« Ondine », de Christian Petzold
Assise à la terrasse d’un café berlinois, Ondine (Paula Beer, éblouissante), vingt-cinq ans, est sonnée. Elle ne comprend pas, n’a rien vu venir. Johannes (Jakob Matschenz), son amant, la quitte. Elle l’avertit néanmoins qu’en rompant leur union, il s’expose à un noir destin. Il n’en croit rien, et il n’a pas tort. Ou presque… Car Ondine refuse de céder (dans l’immédiat) à la malédiction de l’amour trahi, du partenaire infidèle.
Pour preuve de sa liberté, la jeune femme se laisse aller au coup de foudre qu’elle provoque peu après chez Christoph (Franz Rogowski), lui aussi venu des eaux d’un lac au fond duquel il travaille comme scaphandrier.
Leur amour est simple, limpide. Christoph aime Ondine pour ce qu’elle est et ce qu’elle fait – un métier qui la rattache à Berlin, où elle est conférencière urbaniste. Le regard que son amant porte sur elle l’humanise, la rend heureuse. Jusqu’au jour où le jeune homme éprouve un doute sur la sincérité de sa compagne, sur la pureté de ses sentiments, sur sa capacité à se délivrer des chaînes affectives du passé. Ondine n’a, en effet, pas totalement oublié Johannes.
Comme son ex-compagnon, le sortilège refait surface ; sa nature profonde la rattrape. Ondine doit agir pour sauver son amour et, littéralement, l’empêcher de prendre l’eau et de sombrer. Or, son geste a un prix. Pour cela, et parce qu’elle en connaît parfaitement le coût, Ondine accepte de vivre librement son destin…

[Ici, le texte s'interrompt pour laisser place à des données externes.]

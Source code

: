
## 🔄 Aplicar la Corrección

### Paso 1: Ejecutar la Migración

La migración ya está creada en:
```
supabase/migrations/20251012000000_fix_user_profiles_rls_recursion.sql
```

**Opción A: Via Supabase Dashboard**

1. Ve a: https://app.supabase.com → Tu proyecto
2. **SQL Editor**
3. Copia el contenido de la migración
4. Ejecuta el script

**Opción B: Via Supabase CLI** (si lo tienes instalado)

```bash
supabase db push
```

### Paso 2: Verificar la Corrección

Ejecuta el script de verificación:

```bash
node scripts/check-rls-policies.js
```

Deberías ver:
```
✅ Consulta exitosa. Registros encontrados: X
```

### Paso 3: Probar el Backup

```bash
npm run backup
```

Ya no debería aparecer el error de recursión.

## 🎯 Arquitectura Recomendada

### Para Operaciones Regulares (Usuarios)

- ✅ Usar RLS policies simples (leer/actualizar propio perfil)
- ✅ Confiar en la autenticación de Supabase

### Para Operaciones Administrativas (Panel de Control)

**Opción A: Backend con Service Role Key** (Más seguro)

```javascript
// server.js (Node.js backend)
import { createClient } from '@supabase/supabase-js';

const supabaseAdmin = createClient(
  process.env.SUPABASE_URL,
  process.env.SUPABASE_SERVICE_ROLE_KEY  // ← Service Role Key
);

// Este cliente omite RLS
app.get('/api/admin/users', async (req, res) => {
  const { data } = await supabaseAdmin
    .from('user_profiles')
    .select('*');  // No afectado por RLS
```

Portrait d’une femme aux cheveux rouges
Ondine, neuvième long-métrage de Christian Petzold (Transit, 2017), est une œuvre exceptionnelle, entièrement habitée par la magie du mythe éponyme dont le cinéaste allemand nous offre sa relecture.

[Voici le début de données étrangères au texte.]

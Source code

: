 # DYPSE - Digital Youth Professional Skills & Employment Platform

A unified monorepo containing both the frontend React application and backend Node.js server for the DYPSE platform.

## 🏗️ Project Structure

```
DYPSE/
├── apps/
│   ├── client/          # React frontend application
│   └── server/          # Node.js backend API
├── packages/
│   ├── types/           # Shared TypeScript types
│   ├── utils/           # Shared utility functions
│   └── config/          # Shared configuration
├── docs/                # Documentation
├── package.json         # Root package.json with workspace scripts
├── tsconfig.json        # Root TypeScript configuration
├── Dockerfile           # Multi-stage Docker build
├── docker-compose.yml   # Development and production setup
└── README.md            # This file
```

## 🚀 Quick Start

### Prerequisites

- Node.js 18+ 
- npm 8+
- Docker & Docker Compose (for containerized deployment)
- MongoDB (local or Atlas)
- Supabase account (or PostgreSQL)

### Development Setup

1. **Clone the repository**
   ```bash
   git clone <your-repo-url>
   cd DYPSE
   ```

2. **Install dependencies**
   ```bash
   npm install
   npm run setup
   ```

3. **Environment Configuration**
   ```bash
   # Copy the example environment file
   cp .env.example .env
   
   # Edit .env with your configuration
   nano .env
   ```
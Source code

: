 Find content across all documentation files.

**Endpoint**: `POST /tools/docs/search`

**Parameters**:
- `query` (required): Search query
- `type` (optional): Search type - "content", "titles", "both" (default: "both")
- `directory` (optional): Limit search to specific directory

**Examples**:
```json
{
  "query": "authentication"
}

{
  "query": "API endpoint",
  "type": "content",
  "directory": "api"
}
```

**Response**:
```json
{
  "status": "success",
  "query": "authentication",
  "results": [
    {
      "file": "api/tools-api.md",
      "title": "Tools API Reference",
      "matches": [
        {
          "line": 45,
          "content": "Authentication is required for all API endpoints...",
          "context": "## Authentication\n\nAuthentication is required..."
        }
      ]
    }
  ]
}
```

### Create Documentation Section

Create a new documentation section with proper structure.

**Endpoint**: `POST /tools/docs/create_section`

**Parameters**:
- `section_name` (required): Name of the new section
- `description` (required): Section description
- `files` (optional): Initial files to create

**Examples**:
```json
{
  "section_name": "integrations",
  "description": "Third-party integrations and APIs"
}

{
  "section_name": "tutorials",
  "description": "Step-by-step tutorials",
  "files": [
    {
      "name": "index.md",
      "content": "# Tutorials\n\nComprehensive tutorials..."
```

La créature légendaire est ici une jeune Berlinoise à la chevelure de feu. Comme son caractère, plein et entier, qui n’en fait pas pour autant une tête brûlée. Sa verte prunelle et son teint diaphane – et son droit maintien – trahissent la cérébralité du personnage. Sa contenance. Son sang-froid. Ou l’annonce de la réunion des contraires – l’amour et la mort, la fidélité et le mensonge, l’eau et l’obscur, etc. – qu’elle incarne.
Ondine a les cheveux rouges. Elle est belle, et charmante. Sa grâce naturelle attire l’œil. Elle n’est cependant pas une femme fatale. Refuse de l’être. Ou l’est contre son gré – la figurine du scaphandrier qu’elle brise par inadvertance est le premier rappel du mythe, le premier avertissement des forces qui la composent.
Ondine a les cheveux rouges. Elle est vive, active, forte, déterminée à ne pas se laisser emporter par la vague de la douleur, l’onde de choc provoquée par sa rupture amoureuse. La caméra, qui la saisit à l’orée du film et à la fin d’une histoire, en prédit la fragilité, la touchante humanité. Femme bafouée, sa dignité et sa retenue nous bouleversent. Profitant d’une brève absence de Johannes, elle pleure et évite ainsi de le noyer dans ses larmes. L’épargnant et l’abandonnant à son narcissisme, à sa masculinité satisfaite.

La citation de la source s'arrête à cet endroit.